Excerpts from a dataset:
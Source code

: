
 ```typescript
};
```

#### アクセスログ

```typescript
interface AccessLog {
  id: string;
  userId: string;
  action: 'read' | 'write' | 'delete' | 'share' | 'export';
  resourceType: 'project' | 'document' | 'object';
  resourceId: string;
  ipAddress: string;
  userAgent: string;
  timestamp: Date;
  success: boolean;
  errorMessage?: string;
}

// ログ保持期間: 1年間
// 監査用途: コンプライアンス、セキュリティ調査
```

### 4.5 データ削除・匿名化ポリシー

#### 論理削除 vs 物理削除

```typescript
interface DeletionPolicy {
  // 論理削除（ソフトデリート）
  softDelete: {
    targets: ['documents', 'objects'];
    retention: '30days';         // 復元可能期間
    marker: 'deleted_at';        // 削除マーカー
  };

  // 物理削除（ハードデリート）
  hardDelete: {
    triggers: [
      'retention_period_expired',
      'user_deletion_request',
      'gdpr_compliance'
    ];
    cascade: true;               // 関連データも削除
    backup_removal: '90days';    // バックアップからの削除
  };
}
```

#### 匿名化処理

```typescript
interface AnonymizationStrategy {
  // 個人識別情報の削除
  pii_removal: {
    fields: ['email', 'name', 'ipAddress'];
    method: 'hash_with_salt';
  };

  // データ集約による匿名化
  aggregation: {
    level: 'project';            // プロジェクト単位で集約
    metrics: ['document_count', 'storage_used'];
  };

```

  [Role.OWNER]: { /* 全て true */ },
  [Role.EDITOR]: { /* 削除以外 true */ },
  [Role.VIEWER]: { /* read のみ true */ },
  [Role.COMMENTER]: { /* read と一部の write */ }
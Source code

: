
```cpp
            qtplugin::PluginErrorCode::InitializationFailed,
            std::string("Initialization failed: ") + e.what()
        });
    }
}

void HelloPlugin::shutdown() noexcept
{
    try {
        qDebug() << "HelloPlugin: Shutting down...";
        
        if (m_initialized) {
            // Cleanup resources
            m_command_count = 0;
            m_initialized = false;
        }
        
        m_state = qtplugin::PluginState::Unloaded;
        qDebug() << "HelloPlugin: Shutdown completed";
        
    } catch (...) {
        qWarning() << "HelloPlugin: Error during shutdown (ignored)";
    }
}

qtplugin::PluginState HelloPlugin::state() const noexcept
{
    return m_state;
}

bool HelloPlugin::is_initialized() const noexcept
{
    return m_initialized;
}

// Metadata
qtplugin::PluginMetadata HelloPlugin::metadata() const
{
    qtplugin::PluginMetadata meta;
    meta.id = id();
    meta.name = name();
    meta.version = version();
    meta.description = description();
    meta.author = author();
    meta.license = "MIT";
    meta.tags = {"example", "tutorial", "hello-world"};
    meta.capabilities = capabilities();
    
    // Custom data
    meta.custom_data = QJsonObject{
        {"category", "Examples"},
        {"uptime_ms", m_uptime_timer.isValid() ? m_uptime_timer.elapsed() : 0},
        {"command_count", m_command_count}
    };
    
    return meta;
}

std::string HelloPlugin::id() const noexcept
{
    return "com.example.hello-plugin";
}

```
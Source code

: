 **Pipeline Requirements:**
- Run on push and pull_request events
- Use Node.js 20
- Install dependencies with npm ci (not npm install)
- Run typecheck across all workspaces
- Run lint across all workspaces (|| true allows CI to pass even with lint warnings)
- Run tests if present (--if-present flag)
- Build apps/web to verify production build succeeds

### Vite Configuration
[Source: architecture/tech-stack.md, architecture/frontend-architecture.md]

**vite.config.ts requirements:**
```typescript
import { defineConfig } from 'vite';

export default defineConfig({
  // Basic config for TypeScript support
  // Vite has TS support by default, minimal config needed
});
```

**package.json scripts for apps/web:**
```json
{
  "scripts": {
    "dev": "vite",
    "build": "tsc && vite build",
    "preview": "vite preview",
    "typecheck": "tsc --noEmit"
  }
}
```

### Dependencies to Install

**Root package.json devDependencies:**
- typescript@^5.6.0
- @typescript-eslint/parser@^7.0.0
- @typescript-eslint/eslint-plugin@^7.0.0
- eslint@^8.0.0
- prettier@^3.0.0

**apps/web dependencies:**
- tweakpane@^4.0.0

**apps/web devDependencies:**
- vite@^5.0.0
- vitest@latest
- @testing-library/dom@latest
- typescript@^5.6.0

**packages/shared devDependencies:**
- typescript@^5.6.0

(Task goal) Please show every line of the entries above that contains the word "defineConfig".

(Solution for this problem)
import { defineConfig } from 'vite';
export default defineConfig({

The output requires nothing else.